▶ Task objective
Copy out every line of the records where the string "frac" occurs.
(Beginning of Information shown)
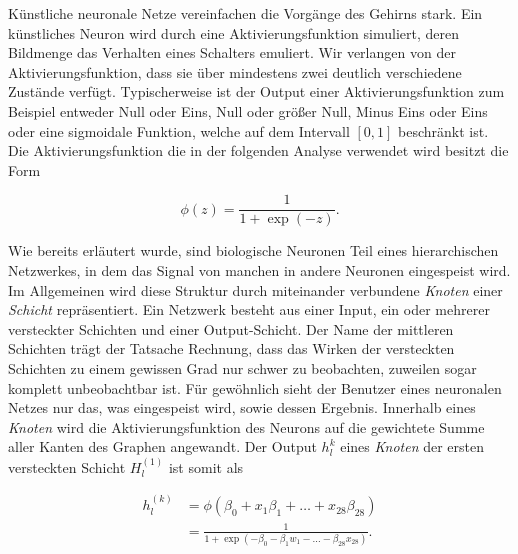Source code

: \documentclass{article}
\begin{document}
K{\"u}nstliche neuronale Netze vereinfachen die Vorg{\"a}nge des Gehirns stark. Ein k{\"u}nstliches Neuron wird durch eine Aktivierungsfunktion simuliert, deren Bildmenge das Verhalten eines Schalters emuliert. Wir verlangen von der Aktivierungsfunktion, dass sie {\"u}ber mindestens zwei deutlich verschiedene Zust{\"a}nde verf{\"u}gt. Typischerweise ist der Output einer Aktivierungsfunktion zum Beispiel entweder Null oder Eins, Null oder gr{\"o}{\ss}er Null, Minus Eins oder Eins oder eine sigmoidale Funktion, welche auf dem Intervall $ \left[0, 1\right] $ beschr{\"a}nkt ist. Die Aktivierungsfunktion die in der folgenden Analyse verwendet wird besitzt die Form

\begin{equation}
\label{sigmoid}
\phi (z) = \frac{1}{1 + \exp (-z)}.
\end{equation}

Wie bereits erl{\"a}utert wurde, sind biologische Neuronen Teil eines hierarchischen Netzwerkes, in dem das Signal von manchen in andere Neuronen eingespeist wird. Im Allgemeinen wird diese Struktur durch miteinander verbundene \textit{Knoten} einer \textit{Schicht} repr{\"a}sentiert. Ein Netzwerk besteht aus einer Input, ein oder mehrerer versteckter Schichten und einer Output-Schicht. Der Name der mittleren Schichten tr{\"a}gt der Tatsache Rechnung, dass das Wirken der versteckten Schichten zu einem gewissen Grad nur schwer zu beobachten, zuweilen sogar komplett unbeobachtbar ist. F{\"u}r gew{\"o}hnlich sieht der Benutzer eines neuronalen Netzes nur das, was eingespeist wird, sowie dessen Ergebnis. Innerhalb eines \textit{Knoten} wird die Aktivierungsfunktion des Neurons auf die gewichtete Summe aller Kanten des Graphen angewandt. Der Output $h^{k}_l$ eines \textit{Knoten} der ersten versteckten Schicht $H^{(1)}_l$ ist somit als

\begin{equation}
\label{nodeOut}
\begin{split}
h^{(k)}_l &= \phi(\beta_0 + x_1 \beta_1 + \dots + x_{28} \beta_{28}) \\
        &= \frac{1}{1 + \exp (-\beta_0 - \beta_1 w_1 - \dots - \beta_{28}x_{28})}.
\end{split}
\end{equation}


\end{document}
(End of Information shown)
▶ Exercise output
\phi (z) = \frac{1}{1 + \exp (-z)}.
        &= \frac{1}{1 + \exp (-\beta_0 - \beta_1 w_1 - \dots - \beta_{28}x_{28})}.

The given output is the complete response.